By Farmers Weekly staff
TWO pig diseases, both with devastating financial consequences, appear to be on the increase, according to a report in the Vet Record.
The diseases are porcine dermatitis nephropathy syndrome (PDNS) and post-weaning multisystemic wasting syndrome (PWMS).
The report says incidences of both diseases have been escalating in recent months, with an upsurge of PDNS in breeder/finisher units in south east England.
Problems with this disease are two-fold, it says.
It is not only PDNS itself, which can lead to 10% post-weaning mortality, but its clinical similarities with swine fever which are causing concern.

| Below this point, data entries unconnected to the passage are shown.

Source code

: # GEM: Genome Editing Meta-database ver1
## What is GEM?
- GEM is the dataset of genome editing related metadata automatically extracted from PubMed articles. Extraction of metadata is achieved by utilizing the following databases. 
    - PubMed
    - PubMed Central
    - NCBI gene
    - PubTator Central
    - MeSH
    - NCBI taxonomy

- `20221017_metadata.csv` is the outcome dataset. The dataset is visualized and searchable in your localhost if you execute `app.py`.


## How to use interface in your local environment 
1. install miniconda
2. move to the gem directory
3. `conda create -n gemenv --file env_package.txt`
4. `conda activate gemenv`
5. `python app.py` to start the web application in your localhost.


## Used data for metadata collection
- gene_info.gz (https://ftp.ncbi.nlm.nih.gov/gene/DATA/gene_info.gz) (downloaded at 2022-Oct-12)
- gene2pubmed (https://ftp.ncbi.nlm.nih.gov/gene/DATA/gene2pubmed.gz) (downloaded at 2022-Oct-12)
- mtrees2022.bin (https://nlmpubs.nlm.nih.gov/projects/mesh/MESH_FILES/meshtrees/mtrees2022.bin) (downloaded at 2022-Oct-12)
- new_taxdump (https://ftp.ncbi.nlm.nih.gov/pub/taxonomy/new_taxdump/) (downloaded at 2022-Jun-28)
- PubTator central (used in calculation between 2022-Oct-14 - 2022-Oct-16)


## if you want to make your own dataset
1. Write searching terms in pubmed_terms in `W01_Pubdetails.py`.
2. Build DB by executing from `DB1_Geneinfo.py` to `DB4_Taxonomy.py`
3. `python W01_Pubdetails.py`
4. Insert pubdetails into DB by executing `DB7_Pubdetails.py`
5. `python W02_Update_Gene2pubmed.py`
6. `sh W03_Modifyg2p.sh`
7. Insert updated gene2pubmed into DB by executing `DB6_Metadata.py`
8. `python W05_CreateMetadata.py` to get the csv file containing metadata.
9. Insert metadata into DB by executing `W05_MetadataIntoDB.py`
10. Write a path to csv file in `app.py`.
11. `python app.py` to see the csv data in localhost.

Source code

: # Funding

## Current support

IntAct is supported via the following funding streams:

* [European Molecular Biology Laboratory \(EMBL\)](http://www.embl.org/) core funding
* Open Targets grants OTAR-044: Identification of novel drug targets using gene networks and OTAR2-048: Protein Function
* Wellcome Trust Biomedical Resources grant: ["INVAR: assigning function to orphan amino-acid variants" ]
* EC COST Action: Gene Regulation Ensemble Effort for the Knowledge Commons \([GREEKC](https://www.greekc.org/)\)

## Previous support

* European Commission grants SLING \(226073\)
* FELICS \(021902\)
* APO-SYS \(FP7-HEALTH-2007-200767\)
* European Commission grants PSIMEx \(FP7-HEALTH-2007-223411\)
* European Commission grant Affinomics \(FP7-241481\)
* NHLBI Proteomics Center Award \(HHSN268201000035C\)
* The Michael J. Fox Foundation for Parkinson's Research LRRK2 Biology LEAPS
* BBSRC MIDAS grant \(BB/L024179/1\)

Independent vet consultant Tony Andrews said it was impossible to differentiate between the two diseases.
Samples must be sent off for diagnosis, because swine fever is notifiable.
This means a farm has to be shut down until results establish the diseases character.
“While the disease is investigated, a fattening unit will be unable to sell pigs for a week or so, before results are known.
” This can have a devastating financial impact, he adds.
The other disease – PMWS – is described by Vet Record as a new condition which also seems to be emerging in south-east England.
“We dont know how common it is. Vets are just not on farms as much as they were because pig units are in meltdown,” says Dr Andrews.
However, it is clear PMWS causes devastating economic impact in affected herds.
It is normally contracted by pigs between six and 12 weeks of age, causing high mortality in litters and weight loss in piglets.